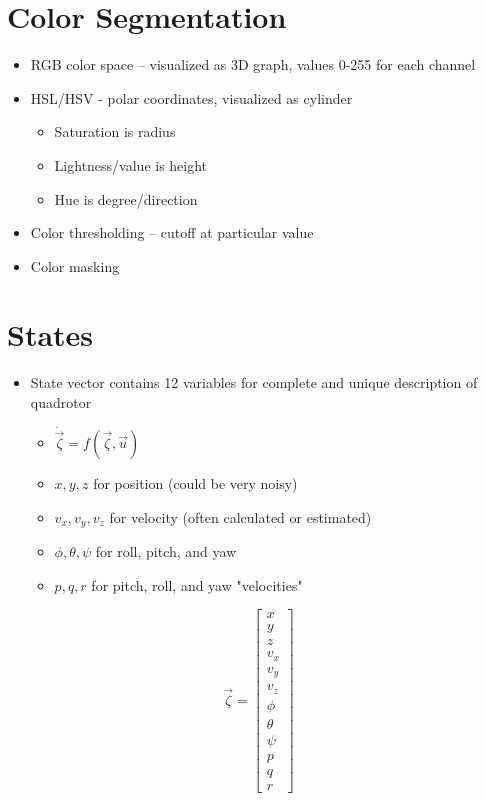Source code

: \documentclass{article}
\begin{document}
\section*{Color Segmentation}
\begin{itemize}
\item RGB color space – visualized as 3D graph, values 0-255 for each channel 
\item HSL/HSV - polar coordinates, visualized as cylinder
\begin{itemize}
\item Saturation is radius 
\item Lightness/value is height 
\item Hue is degree/direction 
\end{itemize}
\item  Color thresholding – cutoff at particular value 
\item Color masking 
\end{itemize}
\section*{States}
\begin{itemize}
\item State vector contains 12 variables for complete and unique description of quadrotor
    \begin{itemize}
    \item $\dot{\vec{\zeta}}=f(\vec{\zeta},\vec{u})$
      \item $x, y, z$ for position (could be very noisy)
      \item $v_x, v_y, v_z$ for velocity (often calculated or estimated)
      \item $\phi, \theta, \psi$ for roll, pitch, and yaw
      \item $p, q, r$ for pitch, roll, and yaw "velocities"
    \end{itemize}
\end{itemize}

\begin{equation*}
\vec{\zeta}=
\begin{bmatrix}
x\\y\\z\\v_x\\v_y\\v_z\\\phi\\\theta\\\psi\\p\\q\\r
\end{bmatrix}
\end{equation*}
\end{document}
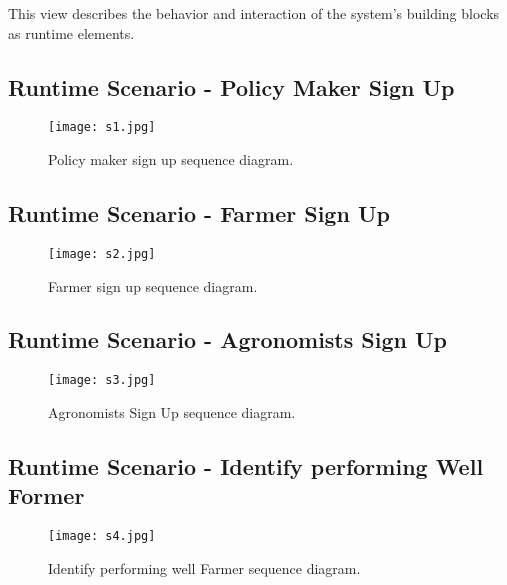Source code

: \documentclass[../../main.tex]{subfiles}
\begin{document}
This view describes the behavior and interaction of the system’s building blocks as runtime elements.


\subsection{Runtime Scenario  - Policy Maker Sign Up}

\begin{figure}[H]
    \centering
    \texttt{[image: s1.jpg]}
    \caption{
        Policy maker sign up sequence diagram.
    }
\end{figure}

\subsection{Runtime Scenario  - Farmer Sign Up}

\begin{figure}[H]
    \centering
    \texttt{[image: s2.jpg]}
    \caption{
        Farmer sign up sequence diagram.
    }
\end{figure}


\subsection{Runtime Scenario  - Agronomists Sign Up}

\begin{figure}[H]
    \centering
    \texttt{[image: s3.jpg]}
    \caption{
        Agronomists Sign Up sequence diagram.
    }
\end{figure}


\subsection{Runtime Scenario  - Identify performing Well Former}

\begin{figure}[H]
    \centering
    \texttt{[image: s4.jpg]}
    \caption{
        Identify performing well Farmer sequence diagram.
    }
\end{figure}
\end{document}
───
Work instructions -> Copy out only the lines from the one containing "Agronomists Sign Up sequence diagram." down to the last line of the material, keeping both ends.

Problem solution ->
        Agronomists Sign Up sequence diagram.
    }
\end{figure}


\subsection{Runtime Scenario  - Identify performing Well Former}

\begin{figure}[H]
    \centering
    \texttt{[image: s4.jpg]}
    \caption{
        Identify performing well Farmer sequence diagram.
    }
\end{figure}
\end{document}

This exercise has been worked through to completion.